Williams said Monday it will invest $480 million on the Perdido Norte Project in the deepwater Gulf of Mexico (GOM) to provide natural gas and oil gathering and processing infrastructure for units of Royal Dutch Shell plc, Chevron Corp. and BP plc.

The new infrastructure, which Williams will own and operate, will originate at a floating production facility the producers plan to construct in 8,000 feet of water about 220 miles south of Galveston, TX.

Shell Offshore Inc. last October unveiled plans to develop an ultra-deepwater production hub in the GOM to produce and pipe oil and gas from the Great White, Tobago and Silvertip fields in the Alaminos Canyon of the Lower Tertiary trend (see Daily GPI, Oct. 27, 2006). Shell, as operator, envisioned using a spar facility moored in 8,000 feet of water that would be capable of pumping at least 200 MMcf/d of gas and 100,000 bbl/d of oil, or about 130,000 boe/d.

The floating hub, slated to begin operations around 2011, would gather, process and export production within a 30-mile radius. The facility would be moored in Alaminos Canyon Block 857 near the Great White discovery. Jointly owned by Shell (35%), Chevron (37.5%) and BP (27.5%), the hub’s direct vertical access spar would be the deepest in the world, and it would reduce the number and size of facilities and operations required to explore the deepwater frontier. Shell has not provided any cost estimates.

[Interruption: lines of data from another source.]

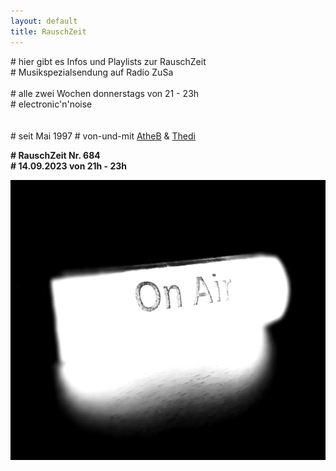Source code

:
 ```yaml
---
layout: default
title: RauschZeit
---
```


\# hier gibt es Infos und Playlists zur RauschZeit  
\# Musikspezialsendung auf Radio ZuSa 
<br /><br />
\# alle zwei Wochen donnerstags von 21 - 23h  
\# electronic'n'noise  
<br /><br />
\# seit Mai 1997
\# von-und-mit [AtheB](/dropdown/djs_atheb.html) &amp; [Thedi](/dropdown/djs_thedi.html)

<p style="text-align: left;">
    <strong>
        # RauschZeit Nr. 684<br />
        # 14.09.2023 von 21h - 23h
    </strong>
</p>

<img class="aligncenter" style="border: 0px none;" src="/uploads/2021/05/RZ_OnAir_3.jpg" alt="" width="600" height="448" border="0" />
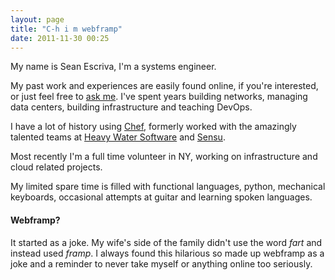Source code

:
 ```yaml
---
layout: page
title: "C-h i m webframp"
date: 2011-11-30 00:25
---
```


My name is Sean Escriva, I'm a systems engineer.

My past work and experiences are easily found online, if you're
interested, or just feel free to [ask me](https://twitter.com/webframp). 
I've spent years building networks, managing data centers, building 
infrastructure and teaching DevOps.

I have a lot of history using [Chef](http://www.getchef.com/chef/), formerly worked with
the amazingly talented teams at [Heavy Water Software](http://hw-ops.com) and [Sensu](https://sensu.io/).

Most recently I'm a full time volunteer in NY, working on infrastructure 
and cloud related projects.

My limited spare time is filled with functional languages, python, mechanical keyboards,
occasional attempts at guitar and learning spoken languages.

#### Webframp? 
It started as a joke. My wife's side of the family didn't use the word
*fart* and instead used *framp*. I always found this hilarious so
made up webframp as a joke and a reminder to never take myself or
anything online too seriously.
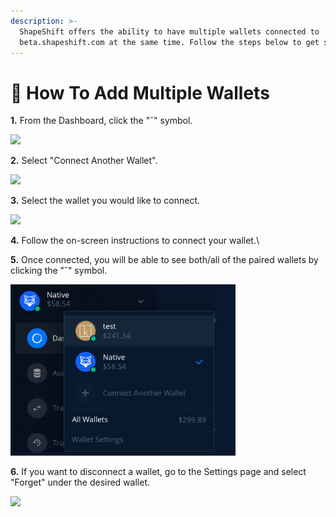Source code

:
 ```yaml
---
description: >-
  ShapeShift offers the ability to have multiple wallets connected to
  beta.shapeshift.com at the same time. Follow the steps below to get started.
---
```


# 🤝 How To Add Multiple Wallets

**1.** From the Dashboard, click the "ˇ" symbol.

![](<../../../.gitbook/assets/image (153).png>)

**2.** Select "Connect Another Wallet".

![](<../../../.gitbook/assets/image (206).png>)

**3.** Select the wallet you would like to connect.

![](<../../../.gitbook/assets/image (76).png>)

**4.** Follow the on-screen instructions to connect your wallet.\\

**5.** Once connected, you will be able to see both/all of the paired wallets by clicking the "ˇ" symbol.

![](<../../../.gitbook/assets/image (23).png>)

**6.** If you want to disconnect a wallet, go to the Settings page and select "Forget" under the desired wallet.

![](<../../../.gitbook/assets/image (223).png>)
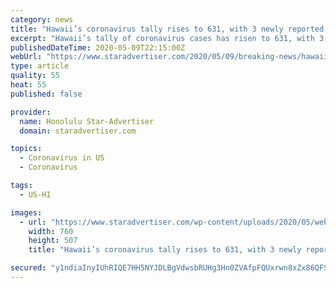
 ```yaml
---
category: news
title: "Hawaii’s coronavirus tally rises to 631, with 3 newly reported cases"
excerpt: "Hawaii’s tally of coronavirus cases has risen to 631, with 3 newly reported cases, the state Department of Health announced today."
publishedDateTime: 2020-05-09T22:15:00Z
webUrl: "https://www.staradvertiser.com/2020/05/09/breaking-news/hawaiis-coronavirus-tally-rises-to-631-with-3-newly-reported-cases/"
type: article
quality: 55
heat: 55
published: false

provider:
  name: Honolulu Star-Advertiser
  domain: staradvertiser.com

topics:
  - Coronavirus in US
  - Coronavirus

tags:
  - US-HI

images:
  - url: "https://www.staradvertiser.com/wp-content/uploads/2020/05/web1_20200509_WEB_DRIVETHRU-TESTING.jpg"
    width: 760
    height: 507
    title: "Hawaii’s coronavirus tally rises to 631, with 3 newly reported cases"

secured: "y1ndiaInyIUhRIQE7HH5NYJDLBgVdwsbRUHg3Hn0ZVAfpFQUxrwn8xZx86QFSMEySKHFfBEnnY4Pm+hA79HpJ4PL8LgWp5QI7bIxN6DOcFJ0jiOJ+P+kzDp/9ycNZtMkw+ikfgu2wajtc5YhlSaEbXMriCdZWFHT2IK3b8wvPTxgkMJv/CftTI9LjWqUAJ6Eb7xdNe+kdVML8pFpaeOS7Fv9orB77l13jlY7O66YtiQmze6Q8picp5C6Q1BN9Ew0ETpcud7Lu9f2WKcUKbfAsjGlurOzo9S6tJGnUMQgTtaRAk5s7ngeVSWAkJ2UTLUgfT9+w7jmYLUcnQ5j1MtEKzhW4xRaaoiZb3PygXE+q/+1kP1v+er9FWe3gD19EaoPZYGLm/BJ3rdZuvhuuS7YEE8RoOte2IQrj4TrhihhI1FM312PDtcYcn5oHcOMrEXVLaMeVB/ApG+1lQwizJZzvBnzfmWNiTQ0flplkuZEMho=;AFfCwiOC44g8PA65oQdnQg=="
---
```


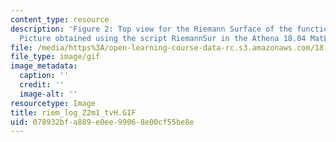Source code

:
 ```yaml
---
content_type: resource
description: 'Figure 2: Top view for the Riemann Surface of the function f(z)=log(z[exp]2-1).
  Picture obtained using the script RiemannSur in the Athena 18.04 MatLab Toolkit.'
file: /media/https%3A/open-learning-course-data-rc.s3.amazonaws.com/18-04-complex-variables-with-applications-fall-1999/078932bfa889e0ee99068e00cf55be8e_riem_log_Z2m1_tvH.GIF
file_type: image/gif
image_metadata:
  caption: ''
  credit: ''
  image-alt: ''
resourcetype: Image
title: riem_log_Z2m1_tvH.GIF
uid: 078932bf-a889-e0ee-9906-8e00cf55be8e
---
```

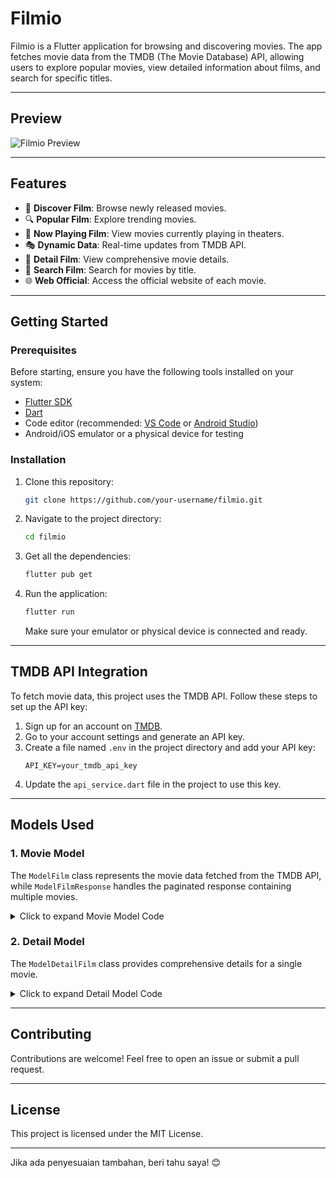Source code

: # Filmio

Filmio is a Flutter application for browsing and discovering movies. The app fetches movie data from the TMDB (The Movie Database) API, allowing users to explore popular movies, view detailed information about films, and search for specific titles.

---

## Preview

![Filmio Preview](assets/images/preview.png)

---

## Features
- 🎥 **Discover Film**: Browse newly released movies.
- 🔍 **Popular Film**: Explore trending movies.
- 📄 **Now Playing Film**: View movies currently playing in theaters.
- 🎭 **Dynamic Data**: Real-time updates from TMDB API.
- 📜 **Detail Film**: View comprehensive movie details.
- 🔎 **Search Film**: Search for movies by title.
- 🌐 **Web Official**: Access the official website of each movie.

---

## Getting Started

### **Prerequisites**
Before starting, ensure you have the following tools installed on your system:
- [Flutter SDK](https://flutter.dev/docs/get-started/install)
- [Dart](https://dart.dev/get-dart)
- Code editor (recommended: [VS Code](https://code.visualstudio.com/) or [Android Studio](https://developer.android.com/studio))
- Android/iOS emulator or a physical device for testing

### **Installation**
1. Clone this repository:
   ```bash
   git clone https://github.com/your-username/filmio.git
   ```
2. Navigate to the project directory:
   ```bash
   cd filmio
   ```
3. Get all the dependencies:
   ```bash
   flutter pub get
   ```
4. Run the application:
   ```bash
   flutter run
   ```
   Make sure your emulator or physical device is connected and ready.

---

## TMDB API Integration

To fetch movie data, this project uses the TMDB API. Follow these steps to set up the API key:

1. Sign up for an account on [TMDB](https://www.themoviedb.org/).
2. Go to your account settings and generate an API key.
3. Create a file named `.env` in the project directory and add your API key:
   ```env
   API_KEY=your_tmdb_api_key
   ```
4. Update the `api_service.dart` file in the project to use this key.

---

## Models Used

### 1. **Movie Model**
The `ModelFilm` class represents the movie data fetched from the TMDB API, while `ModelFilmResponse` handles the paginated response containing multiple movies.

<details>
<summary>Click to expand Movie Model Code</summary>

```dart
// Movie response and model classes
import 'dart:convert';

ModelFilmResponse modelFilmResponseFromJson(String str) => ModelFilmResponse.fromJson(json.decode(str));

String modelFilmResponseToJson(ModelFilmResponse data) => json.encode(data.toJson());

class ModelFilmResponse {
    int page;
    List<ModelFilm> results;
    int totalPages;
    int totalResults;

    ModelFilmResponse({
        required this.page,
        required this.results,
        required this.totalPages,
        required this.totalResults,
    });

    factory ModelFilmResponse.fromJson(Map<String, dynamic> json) => ModelFilmResponse(
        page: json["page"] ?? 0,
        results: List<ModelFilm>.from(json["results"].map((x) => ModelFilm.fromJson(x ?? {}))),
        totalPages: json["total_pages"] ?? 0,
        totalResults: json["total_results"] ?? 0,
    );

    Map<String, dynamic> toJson() => {
        "page": page,
        "results": List<dynamic>.from(results.map((x) => x.toJson())),
        "total_pages": totalPages,
        "total_results": totalResults,
    };
}

class ModelFilm {
    String backdropPath;
    int id;
    String overview;
    String posterPath;
    String title;
    double voteAverage;
    int voteCount;

    ModelFilm({
        required this.backdropPath,
        required this.id,
        required this.overview,
        required this.posterPath,
        required this.title,
        required this.voteAverage,
        required this.voteCount,
    });

    factory ModelFilm.fromJson(Map<String, dynamic> json) => ModelFilm(
        backdropPath: json["backdrop_path"] ?? '', 
        id: json["id"] ?? 0,
        overview: json["overview"] ?? 'No Overview',
        posterPath: json["poster_path"] ?? '',
        title: json["title"] ?? 'No Title',
        voteAverage: json["vote_average"]?.toDouble() ?? 0.0,
        voteCount: json["vote_count"] ?? 0,
    );

    Map<String, dynamic> toJson() => {
        "backdrop_path": backdropPath,
        "id": id,
        "overview": overview,
        "poster_path": posterPath,
        "title": title,
        "vote_average": voteAverage,
        "vote_count": voteCount,
    };
}
```

</details>

### 2. **Detail Model**
The `ModelDetailFilm` class provides comprehensive details for a single movie.

<details>
<summary>Click to expand Detail Model Code</summary>

```dart
class ModelDetailFilm {
    final bool adult;
    final String backdropPath;
    final int budget;
    final List<Genre> genres;
    final String homepage;
    final int id;
    final String overview;
    final double popularity;
    final String posterPath;
    final DateTime releaseDate;
    final int revenue;
    final String status;
    final String tagline;
    final String title;
    final double voteAverage;
    final int voteCount;

    ModelDetailFilm({
        required this.adult,
        required this.backdropPath,
        required this.budget,
        required this.genres,
        required this.homepage,
        required this.id,
        required this.overview,
        required this.popularity,
        required this.posterPath,
        required this.releaseDate,
        required this.revenue,
        required this.status,
        required this.tagline,
        required this.title,
        required this.voteAverage,
        required this.voteCount,
    });

    factory ModelDetailFilm.fromJson(Map<String, dynamic> json) => ModelDetailFilm(
        adult: json["adult"] ?? false,
        backdropPath: json["backdrop_path"] ?? '',
        budget: json["budget"] ?? 0,
        genres: List<Genre>.from(json["genres"]?.map((x) => Genre.fromJson(x)) ?? []),
        homepage: json["homepage"] ?? '',
        id: json["id"] ?? 0,
        overview: json["overview"] ?? 'No Overview',
        popularity: json["popularity"]?.toDouble() ?? 0.0,
        posterPath: json["poster_path"] ?? '',
        releaseDate: json["release_date"] != null ? DateTime.parse(json["release_date"]) : DateTime(2000),
        revenue: json["revenue"] ?? 0,
        status: json["status"] ?? '',
        tagline: json["tagline"] ?? '',
        title: json["title"] ?? 'No Title',
        voteAverage: json["vote_average"]?.toDouble() ?? 0.0,
        voteCount: json["vote_count"] ?? 0,
    );
}

class Genre {
    final int id;
    final String name;

    Genre({
        required this.id,
        required this.name,
    });

    factory Genre.fromJson(Map<String, dynamic> json) => Genre(
        id: json["id"] ?? 0,
        name: json["name"] ?? 'Unknown',
    );
}
```

</details>

---

## Contributing
Contributions are welcome! Feel free to open an issue or submit a pull request.

---

## License
This project is licensed under the MIT License.

---

Jika ada penyesuaian tambahan, beri tahu saya! 😊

Williams’ infrastructure will include 184 miles of pipeline and expanded natural gas processing capacity. By design, Williams will build capacity to accommodate future production from other Perdido Foldbelt prospects and from potential tie-ins along the new pipeline route. Pipeline construction will begin in January; the expected date for the pipelines and additional processing capacity to be ready to receive production is around the turn of the decade.

“Building critical infrastructure for producers in strategic hubs is central to our plans for creating value in the deepwater Gulf of Mexico,” said Alan Armstrong, president of Williams’ midstream gas gathering and processing business.

For natural gas, the project includes 107 miles of gas gathering pipe with the capacity to transport 265 MMcf/d of production at a designed quality specification. The pipe will extend from the producers’ floating production facility to Williams’ existing Seahawk gathering system.

Seahawk connects at Brazos Block 538 with a Williams Transco-operated pipeline that transports gas to the company’s Markham, TX, processing plant. To accommodate the new gas production, Williams plans to increase daily capacity at the Markham plant to more than 500 MMcf/d from the existing 300 MMcf/d level.

The 10,500-mile Transco pipeline moves gas from the Gulf Coast to 12 Southeast and Atlantic Seaboard states, including major metropolitan areas in New York, New Jersey and Pennsylvania.

Williams new installation also will move 150,000 bbl/d of crude oil to Gulf Coast refineries via a planned pipeline and through capacity on an existing third-party system. Williams’ 77-mile oil pipeline route runs from the producers’ floating production facility to the Hoover Offshore Oil Pipeline System (HOOPS). Through an agreement with a unit of ExxonMobil Pipeline Co., Williams can deliver crude oil to HOOPS for transportation of crude oil from the offshore interconnect to onshore refineries.

“Williams’ Perdido Norte Project will provide our customers in some of the nation’s largest metropolitan markets with the opportunity to access this significant new source of supply,” said Phil Wright, president of Williams’ interstate gas pipeline business.

Agreements with the producers will allow Williams to provide services over the life of the reserves for expected oil and natural gas production. Williams will begin collecting volume-based fees for services when production ramps up.

With the Perdido Norte Project, Williams said it will have invested $1.7 billion in deepwater GOM gathering and processing infrastructure since 1997. In addition to the Perdido Norte Project, Williams’ current deepwater GOM projects include expansion of Discovery’s system with Williams’ Tahiti pipeline project for Chevron’s Tahiti discovery in the Central GOM region and installation of export oil and gas pipelines for Chevron’s Blind Faith discovery in the Eastern GOM.

The deepwater GOM is quickly becoming more accessible for producers. The Independence Hub ramped up earlier this month with gas flowing from the first of 15 subsea wells in 10 anchor fields (see Daily GPI, July 23). The collaboration by midstream operator Enterprise Products Partners LP, offshore production contractor Helix and four producers, Anadarko Petroleum Corp., Hydro Gulf of Mexico LLC, Devon Energy Corp. and Dominion Exploration & Production Inc., uses a single platform and export pipe to serve several large natural gas fields in the Eastern GOM deepwater.

Still to come are tests and possible production on the Jack No. 2 well at Walker Ridge Block 758, which is located in 7,000 feet of water and more than 20,000 feet under the sea floor in the Lower Tertiary. Last September, Chevron, Devon and Statoil ASA completed the deepest extended drill stem test in history on the well, and further tests are scheduled in 2008 (see Daily GPI, Sept. 6, 2006).